When her abusive EX tossed her out at 0230, I drove 125km and went A.W.O.L. so I could pick her up and try to make her feel better. (I beat the AWOL change btw)

why does it feel nice (as is it why is there hedonistic reward) for the act of feeling vulnerable and weak (which should be an adversarial feeling, no?)
i.e. having someone point a gun in your face makes you feel weak and vulnerable, but does not make one feel good.

anyone more learned in the mental, rather physical aspects of the brain have any ideas?
 
^
why does it feel nice (as is it why is there hedonistic reward) for the act of feeling vulnerable and weak (which should be an adversarial feeling, no?)
i.e. having someone point a gun in your face makes you feel weak and vulnerable, but does not make one feel good.

anyone more learned in the mental, rather physical aspects of the brain have any ideas?

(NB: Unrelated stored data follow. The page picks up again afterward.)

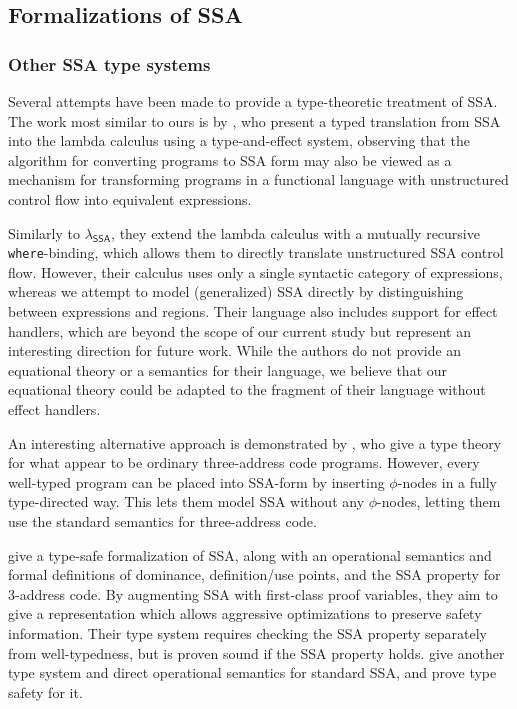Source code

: \documentclass[acmsmall,screen,review]{acmart}
\newcommand{\ms}[1]{\ensuremath{\mathsf{#1}}}
\newcommand{\isotopessa}{\(\lambda_{\ms{SSA}}\)}
\begin{document}
\subsection{Formalizations of SSA}

\subsubsection{Other SSA type systems}

Several attempts have been made to provide a type-theoretic treatment of SSA. The work most similar
to ours is by \citet{typed-effect-ssa-rigon-torrens-vasconcellos-20}, who present a typed
translation from SSA into the lambda calculus using a type-and-effect system, observing that the
algorithm for converting programs to SSA form may also be viewed as a mechanism for transforming
programs in a functional language with unstructured control flow into equivalent expressions.

Similarly to \isotopessa{}, they extend the lambda calculus with a mutually recursive
\texttt{where}-binding, which allows them to directly translate unstructured SSA control flow.
However, their calculus uses only a single syntactic category of expressions, whereas we attempt to
model (generalized) SSA directly by distinguishing between expressions and regions. Their language
also includes support for effect handlers, which are beyond the scope of our current study but
represent an interesting direction for future work. While the authors do not provide an equational
theory or a semantics for their language, we believe that our equational theory could be adapted to
the fragment of their language without effect handlers.

An interesting alternative approach is demonstrated by \citet{ssa-types-matsuno-ohori-06}, who give
a type theory for what appear to be ordinary three-address code programs. However, every well-typed
program can be placed into SSA-form by inserting $\phi$-nodes in a fully type-directed way. This
lets them model SSA without any $\phi$-nodes, letting them use the standard semantics for
three-address code. 

\citet{menon-verified-06} give a type-safe formalization of SSA, along with an operational semantics
and  formal definitions of dominance, definition/use points, and the SSA property for 3-address
code. By augmenting SSA with first-class proof variables, they aim to give a representation which
allows aggressive optimizations to preserve safety information. Their type system requires checking
the SSA property separately from well-typedness, but is proven sound if the SSA property holds.
\citet{hua-explicit-ssa-2010} give another type system and direct operational semantics for standard
SSA, and prove type safety for it.
\end{document}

Because you're choosing to be vulnerable. It's consensual, you feel safe enough to let go.

In a different sense, it's why sex feels good when you choose to have it and awful if you're being raped. It's about having enough control to be able to choose to lose control.

There's no sweeter feeling than choosing to surrender, I think of it as almost spiritual :)
 
Good point, it is semi-consensual. Semi being key here. I can not fully choose to feel...well... "like that" at will. S/he has to somewhat force it, albeit subetly. I can generally choose not to let myself feel open and vulenerable (usually) but I can do the same with air burst frag shell over my head too. (Harder yes)

Blah, I need to stick to bosons on paper and tanks on the ground, I understands them better.
 
I think you didn't want to to go see her because somewhere deep inside you don't trust her. If you're like me, it's not anything she did. Rather, you have an inherent distrust of ANYONE. I never let my guard down with anyone for any reason because I simply don't trust anyone, for the simple fact that they're human. I'm a closed book to everyone that "knows" me. Ironically, people always come to me with their problems or to ask for advice. I always try to help people, even strangers. But I won't let anyone in.
 
this is a really cool thread, some of what you all have said is the most thought-out and rational approaches to love ive read in a while. what you all are talking about is pure love/without all that jealousy and use/abuse... with love being the breakdown of the barrier that prevents us from being our true selves. Ive experienced this only in brief moments, like one night here and there, yet to have a consistent long term relationship of absolute acceptance of the other person and yourself is nirvana, for the social aspects of oneself at least, and hopefully an attainable nirvana.
thank you all for this thread its beautiful or maybe im just real stoned lol I dont know but either way THANK you Thank you THANK You!!!!!!!!!!!